The information disclosed under Item 1.01 of this Current Report on Form 8-K is incorporated by reference into this Item 3.02 to the extent required herein. The warrants that may be issued pursuant to the Extension Loans will not be registered under the Securities Act of 1933, as amended (the “Securities Act”), and will be issued in reliance on the exemption from registration requirements thereof provided by Section 4(a)(2) of the Securities Act. Each warrant will entitle the holder thereof to purchase one Class A Ordinary Share of the Company at an exercise price of $11.50 per share, subject to certain adjustments. The warrants shall be identical to the warrants issued to the Sponsor pursuant to the Private Placement Warrants Purchase Agreement, dated as of November 4, 2021, by and among the Company, the Sponsor and certain other purchasers named therein, in connection with the Company’s initial public offering that was consummated on November 9, 2021. Such warrants are exercisable 30 days after the completion of the Company’s initial Business Combination, subject to certain conditions and exceptions. Such warrants are identical to the warrants included in the units sold in the Company’s initial public offering, except that, so long as they are held by the Sponsor, Nathanael Abebe, certain of the Company’s directors or their permitted transferees: (1) they will not be redeemable by the Company (except under certain circumstances as described in the Warrant Agreement between the Company and Continental Stock Transfer & Trust Company, as warrant agent, dated November 4, 2021); (2) they (including the Class A Ordinary Shares issuable upon exercise of these warrants) may not, subject to certain limited exceptions, be transferred, assigned or sold by the Sponsor until 30 days after the completion of the Company’s initial Business Combination; (3) they may be exercised by the holders on a cashless basis; and (4) they (including the ordinary shares issuable upon exercise of these warrants) are entitled to registration rights.

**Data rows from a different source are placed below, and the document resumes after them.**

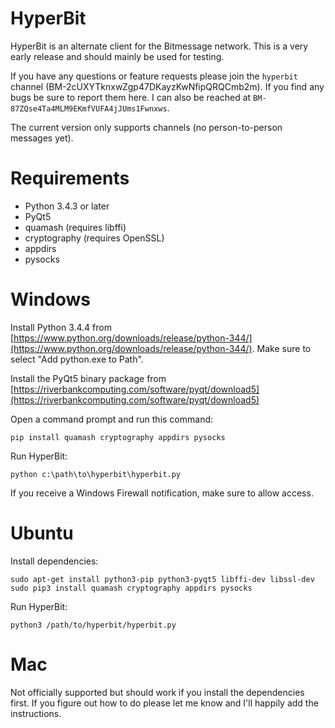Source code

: # HyperBit

HyperBit is an alternate client for the Bitmessage network. This is a very early release and should mainly be used for testing.

If you have any questions or feature requests please join the `hyperbit` channel (BM-2cUXYTknxwZgp47DKayzKwNfipQRQCmb2m). If you find any bugs be sure to report them here. I can also be reached at `BM-87ZQse4Ta4MLM9EKmfVUFA4jJUms1Fwnxws`.

The current version only supports channels (no person-to-person messages yet).

# Requirements

- Python 3.4.3 or later
- PyQt5
- quamash (requires libffi)
- cryptography (requires OpenSSL)
- appdirs
- pysocks

# Windows

Install Python 3.4.4 from [https://www.python.org/downloads/release/python-344/](https://www.python.org/downloads/release/python-344/). Make sure to select "Add python.exe to Path".

Install the PyQt5 binary package from [https://riverbankcomputing.com/software/pyqt/download5](https://riverbankcomputing.com/software/pyqt/download5)

Open a command prompt and run this command:

    pip install quamash cryptography appdirs pysocks

Run HyperBit:

    python c:\path\to\hyperbit\hyperbit.py

If you receive a Windows Firewall notification, make sure to allow access.

# Ubuntu

Install dependencies:

    sudo apt-get install python3-pip python3-pyqt5 libffi-dev libssl-dev
    sudo pip3 install quamash cryptography appdirs pysocks

Run HyperBit:

    python3 /path/to/hyperbit/hyperbit.py

# Mac

Not officially supported but should work if you install the dependencies first. If you figure out how to do please let me know and I'll happily add the instructions.

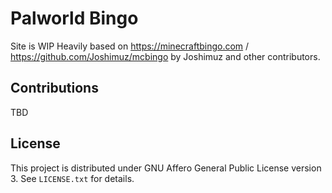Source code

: # Palworld Bingo

Site is WIP
Heavily based on https://minecraftbingo.com / https://github.com/Joshimuz/mcbingo by Joshimuz and other contributors.
## Contributions

TBD

## License

This project is distributed under GNU Affero General Public License version 3.
See `LICENSE.txt` for details.
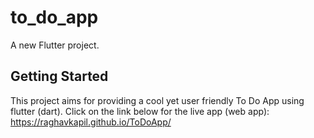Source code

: # to_do_app

A new Flutter project.

## Getting Started

This project aims for providing a cool yet user friendly To Do App using flutter (dart).
Click on the link below for the live app (web app):
https://raghavkapil.github.io/ToDoApp/

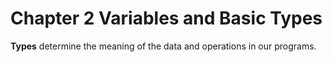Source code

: # Chapter 2 Variables and Basic Types

**Types** determine the meaning of the data and operations in our programs.

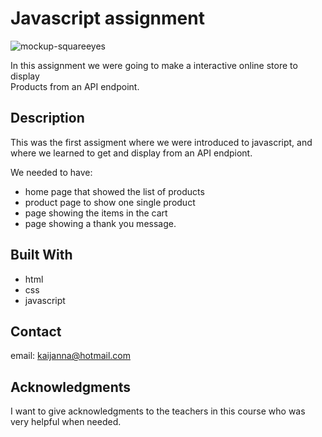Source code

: # Javascript assignment

![mockup-squareeyes](https://github.com/user-attachments/assets/50316ca7-61b0-4781-beb2-122ea2265241)


In this assignment we were going to make a interactive online store to display  
Products from an API endpoint. 

## Description

This was the first assigment where we were introduced to javascript, and where we
learned to get and display from an API endpiont.

We needed to have:

- home page that showed the list of products 
- product page to show one single product 
- page showing the items in the cart
- page showing a thank you message. 

## Built With

- html
- css
- javascript



## Contact
email: kaijanna@hotmail.com


## Acknowledgments

I want to give acknowledgments to the teachers in this course who was very helpful when needed.
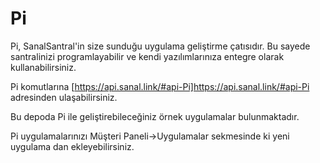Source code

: # Pi
Pi, SanalSantral'in size sunduğu uygulama geliştirme çatısıdır. Bu sayede santralinizi programlayabilir ve kendi
yazılımlarınıza entegre olarak kullanabilirsiniz.

Pi komutlarına [https://api.sanal.link/#api-Pi]https://api.sanal.link/#api-Pi adresinden ulaşabilirsiniz.

Bu depoda Pi ile geliştirebileceğiniz örnek uygulamalar bulunmaktadır.

Pi uygulamalarınızı Müşteri Paneli->Uygulamalar sekmesinde ki yeni uygulama dan ekleyebilirsiniz.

Such warrants expire at 5:00 p.m., New York City time, five years after the completion of the Company’s initial Business Combination, or earlier upon redemption or liquidation.

 

Item 3.03 Material Modification to Rights of Security Holders.

 

The information disclosed in Item 5.07 of this Current Report on Form 8-K is incorporated by reference into this Item 3.03 to the extent required herein.

 

Item 5.03 Amendments to Articles of Incorporation or Bylaws; Change in Fiscal Year.

 

The information disclosed in Item 5.07 of this Current Report on Form 8-K is incorporated by reference into this Item 5.03 to the extent required herein.

 

Item 5.07 Submission of Matters to a Vote of Security Holders.

 

On August 7, 2023, the Company held a special meeting (the “Special Meeting”) at which holders of 32,458,823 of the Company’s ordinary shares, comprised of 24,958,823 Class A Ordinary Shares and 7,500,000 Class B ordinary shares, par value $0.0001 per share (“Class B Ordinary Shares”), were present in person or by proxy, representing approximately 86.6% of the voting power of the 37,500,000 then-issued and outstanding ordinary shares of the Company, comprised of 30,000,000 Class A Ordinary Shares and 7,500,000 Class B Ordinary Shares, entitled to vote at the Special Meeting at the close of business on July 10, 2023, which was the record date (the “Record Date”) for the Special Meeting. Shareholders of record as of the Record Date are referred to herein as “Shareholders”. In connection with the Extension Amendment and the Redemption Limitation Amendment (each as defined below), the holders of 5,429,967 Class A Ordinary Shares properly exercised their right to redeem their shares for cash at a redemption price of approximately $10.73 per share, for an aggregate redemption amount of approximately $58,279,780, leaving approximately $263,710,001 in the Company’s trust account. A summary of the voting results at the Special Meeting for each of the proposals is set forth below.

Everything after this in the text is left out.